Exercise 4.1

The following uses R code from examples and previous exercises.

# Define the variables from earlier
season = 1:13
cyclones = c(6,5,4,6,6,3,12,7,4,2,6,7,4)

# Draw a scatter plot of the data and add a line at the mean value
plot(season, cyclones, pch=16,
     ylim=c(0,12),
     xlab="Season", ylab="No. of cyclones")
abline(h=mean(cyclones))

# Define a set of x-values at which to evaluate the splines
new.season = seq(0,14, 0.01)

# Fir and plot spline with varying lambda
my.fit = smooth.spline(season, cyclones, lambda=1e-6)
new.fitted = predict(my.fit, new.season)
lines(new.fitted, col="cyan")

my.fit = smooth.spline(season, cyclones, lambda=1e-4)
new.fitted = predict(my.fit, new.season)
lines(new.fitted, col="red")

my.fit = smooth.spline(season, cyclones, lambda=1e-2)
new.fitted = predict(my.fit, new.season)
lines(new.fitted, col="blue")

The first spline uses a very small value of the smoothing parameter, \(\lambda=1e^{-6}\).
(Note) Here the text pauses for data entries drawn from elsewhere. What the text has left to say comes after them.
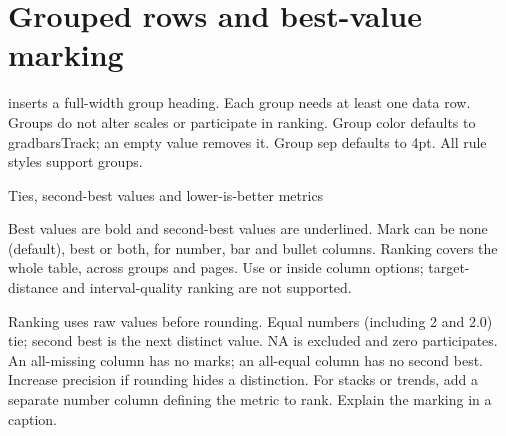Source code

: \section{Grouped rows and best-value marking}
 inserts a full-width group heading. Each group needs at
least one data row. Groups do not alter scales or participate in ranking.
Group color defaults to gradbarsTrack; an empty value removes it. Group sep
defaults to 4pt. All rule styles support groups.
\begin{demo}{Ties, second-best values and lower-is-better metrics}
\begin{center}
\begin{gradtable}[align=c,header align=c,text width=30mm,
  graphic width=38mm,label width=12mm,group sep=4pt]
\end{gradtable}
\end{center}
\end{demo}
Best values are bold and second-best values are underlined. Mark can be none
(default), best or both, for number, bar and bullet columns. Ranking covers the
whole table, across groups and pages. Use  or  inside
column options; target-distance and interval-quality ranking are not supported.

Ranking uses raw values before rounding. Equal numbers (including 2 and 2.0)
tie; second best is the next distinct value. NA is excluded and zero participates.
An all-missing column has no marks; an all-equal column has no second best.
Increase precision if rounding hides a distinction. For stacks or trends, add a
separate number column defining the metric to rank. Explain the marking in a caption.

\clearpage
This is close to interpolating the data and hence may describe unimportant variation.. The next, has \(\lambda=1e^{-4}\), and seems to match the ups and down without following the data too closely. The final graph has \(\lambda=1e^{-2}\) which leads to a spline which is not too far from a constant value.

Of these, \(\lambda=1e^{-4}\) seems to be the best as it reflects changes through time without over fitting.

Exercise 4.2

Follow a similar approach to spline modelling of this data set as in the previous. It is not clear which is the response and which the explanatory but, to me, it seems reasonable to believe that if we have to wait longer for an eruption then the eruption will be longer and hence the following takes \(\texttt{waiting}\) as the explanatory and \(\texttt{eruption}\) as the response.

attach(faithful)
plot(waiting, eruptions, pch=16, col="grey")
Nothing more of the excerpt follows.